On Friday 12 March 2010 00:43:41 ext Mark Brown wrote:
I can do, though there was some debate about how useful the information the hardware returns actually is - could folks confirm what the consensus there was, please?
Yeah, that thread went silent without final go or no go...
I do agree with Eero, that the BUFFSTAT register is not the most reliable source of information, but I still believe that the way we are going to use it will give pretty close to the reality estimation on the statuses. Eero also mentioned timestamp based estimation, which I think can also be used in this way: In element mode, we just return the delay as the whole size of the buffer (which is not accurate when we initially fill the buffer, and when we drain it at the end, but it is not a real problem). In threshold mode, than we can take timestamp at DMA completion interrupts, and calculate the delay based on the FIFO size (FIFO size - samples played out since the last timstamp). This can also give false numbers at the start of the playback (for few periods, until the buffer utilization settles).

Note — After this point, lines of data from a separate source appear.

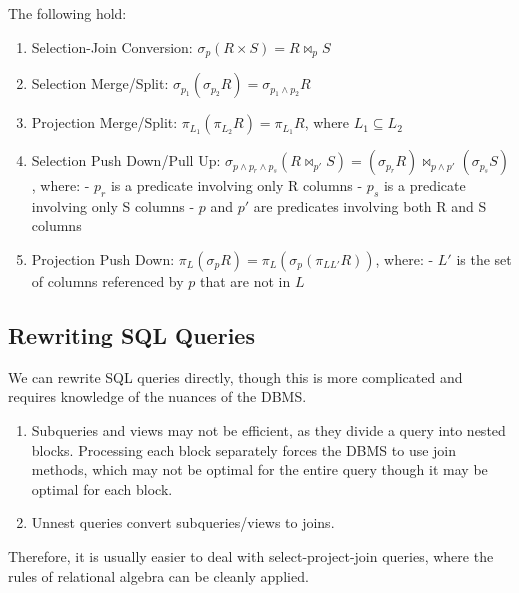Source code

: \documentclass{article}
\begin{document}
    \begin{theorem}[Identities]
      The following hold:
      \begin{enumerate}
        \item Selection-Join Conversion: $\sigma_p(R \times S) = R \bowtie_p S$
        \item Selection Merge/Split: $\sigma_{p_1}(\sigma_{p_2}R) = \sigma_{p_1 \wedge p_2}R$
        \item Projection Merge/Split: $\pi_{L_1}(\pi_{L_2}R) = \pi_{L_1}R$, where $L_1 \subseteq L_2$
        \item Selection Push Down/Pull Up: $\sigma_{p \wedge p_r \wedge p_s}(R \bowtie_{p'} S) = (\sigma_{p_r}R) \bowtie_{p \wedge p'} (\sigma_{p_s}S)$, where:
        - $p_r$ is a predicate involving only R columns
        - $p_s$ is a predicate involving only S columns
        - $p$ and $p'$ are predicates involving both R and S columns
        \item Projection Push Down: $\pi_L(\sigma_p R) = \pi_L(\sigma_p(\pi_{L L'}R))$, where:
        - $L'$ is the set of columns referenced by $p$ that are not in $L$
      \end{enumerate}
    \end{theorem} 

  \subsection{Rewriting SQL Queries}

    \begin{definition}
      We can rewrite SQL queries directly, though this is more complicated and requires knowledge of the nuances of the DBMS. 
      \begin{enumerate}
        \item Subqueries and views may not be efficient, as they divide a query into nested blocks. Processing each block separately forces the DBMS to use join methods, which may not be optimal for the entire query though it may be optimal for each block. 
        \item Unnest queries convert subqueries/views to joins. 
      \end{enumerate}
      Therefore, it is usually easier to deal with select-project-join queries, where the rules of relational algebra can be cleanly applied. 
    \end{definition} 
\end{document}
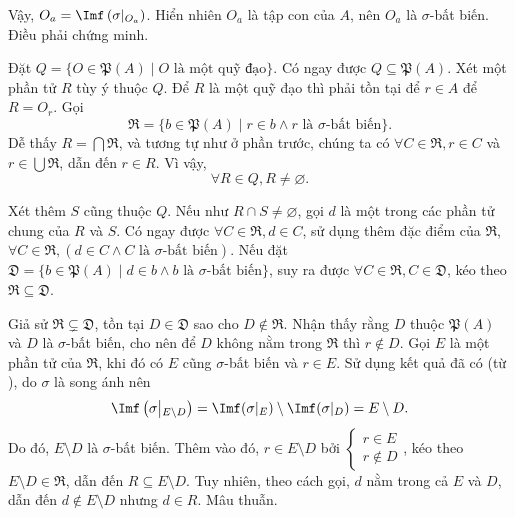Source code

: Vậy, $O_a = \Imf\left(\sigma\middle|_{O_a}\right)$. Hiển nhiên $O_a$ là tập con của $A$, nên $O_a$ là $\sigma$-bất biến. Điều phải chứng minh.

\stepSubexercise Đặt $Q = \{O \in \mathfrak{P}(A) \mid O \text{~là một quỹ đạo}\}$. Có ngay được $Q \subseteq \mathfrak{P}(A)$. Xét một phần tử $R$ tùy ý thuộc $Q$. Để $R$ là một quỹ đạo thì phải tồn tại để $r \in A$ để $R = O_r$. Gọi \begin{equation*}
   \mathfrak{R} = \{b \in \mathfrak{P}(A) \mid r \in b \land r \text{~là $\sigma$-bất biến}\}.
\end{equation*} Dễ thấy $R = \bigcap \mathfrak{R}$, và tương tự như ở phần trước, chúng ta có $\forall C \in \mathfrak{R}, r \in C$ và $r \in \bigcup \mathfrak{R}$, dẫn đến $r \in R$. Vì vậy, \begin{equation*}
   \forall R \in Q, R \neq \varnothing.
\end{equation*}

Xét thêm $S$ cũng thuộc $Q$. Nếu như $R \cap S \neq \varnothing$, gọi $d$ là một trong các phần tử chung của $R$ và $S$. Có ngay được $\forall C \in \mathfrak{R}, d \in C$, sử dụng thêm đặc điểm của $\mathfrak{R}$, $\forall C \in \mathfrak{R}, (d \in C \land C \text{~là $\sigma$-bất biến})$. Nếu đặt $\mathfrak{D} = \{b \in \mathfrak{P}(A) \mid d \in b \land b\text{~là $\sigma$-bất biến}\}$, suy ra được $\forall C \in \mathfrak{R}, C \in \mathfrak{D}$, kéo theo $\mathfrak{R} \subseteq \mathfrak{D}$.

Giả sử $\mathfrak{R} \subsetneq \mathfrak{D}$, tồn tại $D \in \mathfrak{D}$ sao cho $D \notin \mathfrak{R}$. Nhận thấy rằng $D$ thuộc $\mathfrak{P}(A)$ và $D$ là $\sigma$-bất biến, cho nên để $D$ không nằm trong $\mathfrak{R}$ thì $r \notin D$. Gọi $E$ là một phần tử của $\mathfrak{R}$, khi đó có $E$ cũng $\sigma$-bất biến và $r \in E$. Sử dụng kết quả đã có (từ ), do $\sigma$ là song ánh nên
\begin{equation*}
   \Imf\left(\sigma \middle|_{E\setminus D}\right) = \Imf(\sigma|_E) \setminus \Imf(\sigma|_D) = E \setminus D.
\end{equation*}
Do đó, $E \setminus D$ là $\sigma$-bất biến. Thêm vào đó, $r \in E\setminus D$ bởi $\begin{cases}
   r \in E \\
   r \notin D
\end{cases}$, kéo theo $E \setminus D \in \mathfrak{R}$, dẫn đến $R \subseteq E \setminus D$. Tuy nhiên, theo cách gọi, $d$ nằm trong cả $E$ và $D$, dẫn đến $d \notin E \setminus D$ nhưng $d \in R$. Mâu thuẫn.

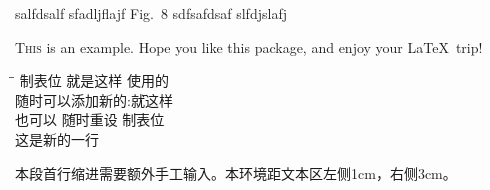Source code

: \documentclass{ctexart}
\begin{document}
salfdsalf
sfadljflajf Fig.~8 sdfsafdsaf
slfdjslafj

\lettrine{T}{his} is an example. Hope you like this package, and enjoy your \LaTeX\ trip!

\begin{tabbing}
\hspace{4em}\=\hspace{8em}\=\kill
制表位 \> 就是这样 \> 使用的 \\
随时\>可以添加\>新的:\=就这样\\
也可以 \= 随时重设 \= 制表位 \\
这是\>新的\>一行
\end{tabbing}

\begin{adjustwidth}{1cm}{3cm}
本段首行缩进需要额外手工输入。本环境距文本区左侧1cm，右侧3cm。
\end{adjustwidth}
\end{document}

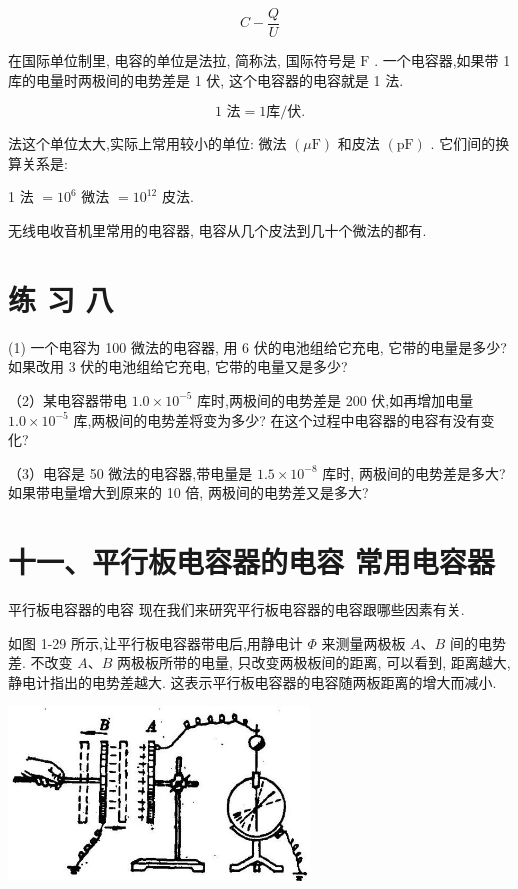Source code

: \documentclass[10pt]{article}
\begin{document}
\[
C - \frac{Q}{U}
\]

在国际单位制里, 电容的单位是法拉, 简称法, 国际符号是 \(\mathrm{F}\) . 一个电容器,如果带 1 库的电量时两极间的电势差是 1 伏, 这个电容器的电容就是 1 法.

\[
\text{1 法} = 1\text{库/伏.}
\]

法这个单位太大,实际上常用较小的单位: 微法 \(\left( {\mu \mathrm{F}}\right)\) 和皮法 \(\left( \mathrm{{pF}}\right)\) . 它们间的换算关系是:

1 法 \(= {10}^{6}\) 微法 \(= {10}^{12}\) 皮法.

无线电收音机里常用的电容器, 电容从几个皮法到几十个微法的都有.

\section*{练 习 八}

(1) 一个电容为 100 微法的电容器, 用 6 伏的电池组给它充电, 它带的电量是多少? 如果改用 3 伏的电池组给它充电, 它带的电量又是多少?

（2）某电容器带电 \({1.0} \times {10}^{-5}\) 库时,两极间的电势差是 200 伏,如再增加电量 \({1.0} \times {10}^{-5}\) 库,两极间的电势差将变为多少? 在这个过程中电容器的电容有没有变化?

（3）电容是 50 微法的电容器,带电量是 \({1.5} \times {10}^{-8}\) 库时, 两极间的电势差是多大? 如果带电量增大到原来的 10 倍, 两极间的电势差又是多大?

\section*{十一、平行板电容器的电容 常用电容器}

平行板电容器的电容 现在我们来研究平行板电容器的电容跟哪些因素有关.

如图 1-29 所示,让平行板电容器带电后,用静电计 \(\Phi\) 来测量两极板 \(A\text{、}B\) 间的电势差. 不改变 \(A\text{、}B\) 两极板所带的电量, 只改变两极板间的距离, 可以看到, 距离越大, 静电计指出的电势差越大. 这表示平行板电容器的电容随两板距离的增大而减小.

\begin{center}
\includegraphics[max width=0.6\textwidth]{images/01913056-1f15-74d8-9184-9aab52c9d66b_45_420456.jpg}
\end{center}
\end{document}
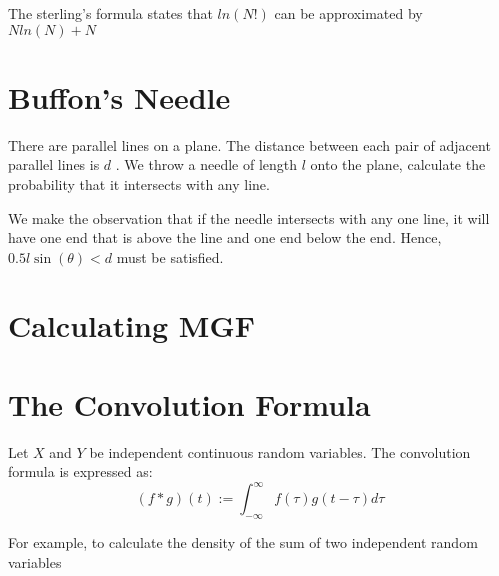 \documentclass{article}
\begin{document}
The sterling's formula states that $ln(N!)$ can be approximated by $Nln(N) + N$

\section{Buffon's Needle}

There are parallel lines on a plane. The distance between each pair of adjacent parallel lines is $d$ . We throw a needle of length $l$ onto the plane, calculate the probability that it intersects with any line. 

We make the observation that if the needle intersects with any one line, it will have one end that is above the line and one end below the end. Hence, $0.5l\sin(\theta) < d$ must be satisfied. 

\section{Calculating MGF}


\section{The Convolution Formula}

Let $X$ and $Y$ be independent continuous random variables. The convolution formula is expressed as: 
$$(f \ast g)(t):=\int_{-\infty}^{\infty} f(\tau) g(t-\tau) d \tau$$

For example, to calculate the density of the sum of two independent random variables
\end{document}
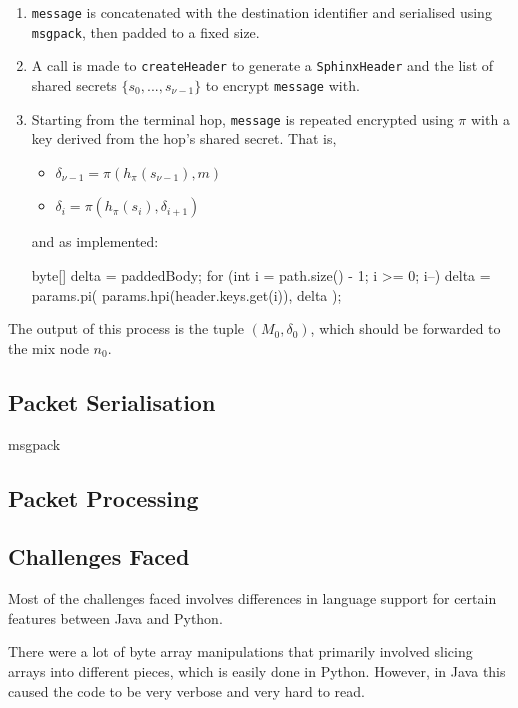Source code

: \documentclass[12pt,a4paper,twoside,openright]{report}
\begin{document}
\begin{enumerate}
	\item \verb|message| is concatenated with the destination identifier and serialised using \verb|msgpack|, then padded to a fixed size.
	\item A call is made to \verb|createHeader| to generate a \verb|SphinxHeader| and the list of shared secrets $\{s_0,...,s_{\nu-1}\}$ to encrypt \verb|message| with.
	\item Starting from the terminal hop, \verb|message| is repeated encrypted using $\pi$ with a key derived from the hop's shared secret. That is,
		\begin{itemize}
			\setlength\itemsep{-0em}
			\item $\delta_{\nu-1} = \pi(h_\pi(s_{\nu-1}), m)$
			\item $\delta_i = \pi(h_\pi(s_{i}), \delta_{i+1})$
		\end{itemize}
	and as implemented:
	\begin{javacode}
byte[] delta = paddedBody;
for (int i = path.size() - 1; i >= 0; i--) {
	delta = params.pi(
		params.hpi(header.keys.get(i)), 
		delta
	);
}
	\end{javacode}
\end{enumerate}

The output of this process is the tuple $(M_0, \delta_0)$, which should be forwarded to the mix node $n_0$.

\subsection{Packet Serialisation}

msgpack

\subsection{Packet Processing}

\subsection{Challenges Faced}

Most of the challenges faced involves differences in language support for certain features between Java and Python.

There were a lot of byte array manipulations that primarily involved slicing arrays into different pieces, which is easily done in Python. However, in Java this caused the code to be very verbose and very hard to read.
\end{document}
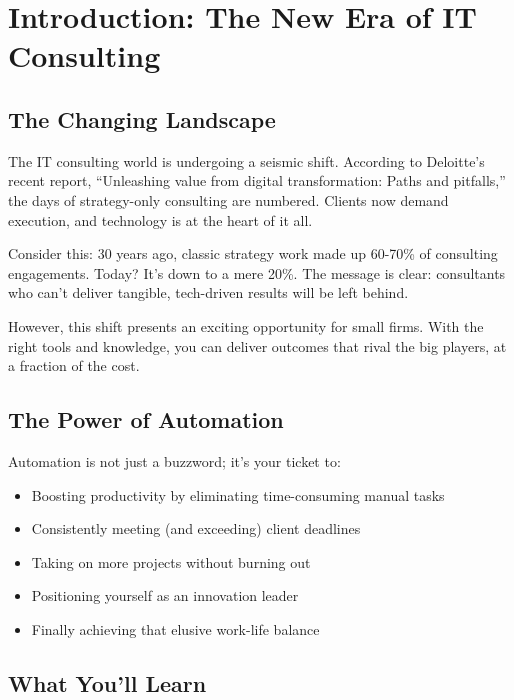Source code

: \chapter{Introduction: The New Era of IT Consulting}

\section{The Changing Landscape}

The IT consulting world is undergoing a seismic shift. According to Deloitte's recent report, ``Unleashing value from digital transformation: Paths and pitfalls,'' the days of strategy-only consulting are numbered. Clients now demand execution, and technology is at the heart of it all.

\begin{importantbox}
Consider this: 30 years ago, classic strategy work made up 60-70\% of consulting engagements. Today? It's down to a mere 20\%. The message is clear: consultants who can't deliver tangible, tech-driven results will be left behind.
\end{importantbox}

However, this shift presents an exciting opportunity for small firms. With the right tools and knowledge, you can deliver outcomes that rival the big players, at a fraction of the cost.


\section{The Power of Automation}

Automation is not just a buzzword; it's your ticket to:

\begin{itemize}
    \item Boosting productivity by eliminating time-consuming manual tasks
    \item Consistently meeting (and exceeding) client deadlines
    \item Taking on more projects without burning out
    \item Positioning yourself as an innovation leader
    \item Finally achieving that elusive work-life balance
\end{itemize}

\section{What You'll Learn}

So the timestamp based solution looks good, but it is only usable when the codec is running synchronously. It will definitely falls apart as soon as we use a codec like tlv320dac33 in burst mode (FIFO on the codec as well). We could have ~100 ms between DMA interrupts, so the countdown for McBSP FIFO usage is already broken. Furthermore since there is no way at the moment to actually synchronize the omap-mcbsp, omap-pcm and tlv320dac33 (in DMA, McBSP threshold, McBSP mode and DAC33 mode sense), there could be cases, that this big silence on the bus (when DAC33 is playing from it's buffer) is not happening exactly after the DMA filled up the McBSP FIFO, but a bit later (could be just one sample away from the next McBSP threshold event), which means that the McBSP FIFO is nowhere near to be full. In this case the BUFFSTAT register would give good estimation, than any timestamp based solution for McBSP FIFO.
All in all, I think the usage of the BUFFSTAT register is a good compromise for all cases, and it is needed for the cases, where the codec also have buffer of it's own. Never the less, we can also add the timestamp based estimation later, but we need to make sure, that those can be picked somehow for the given setup.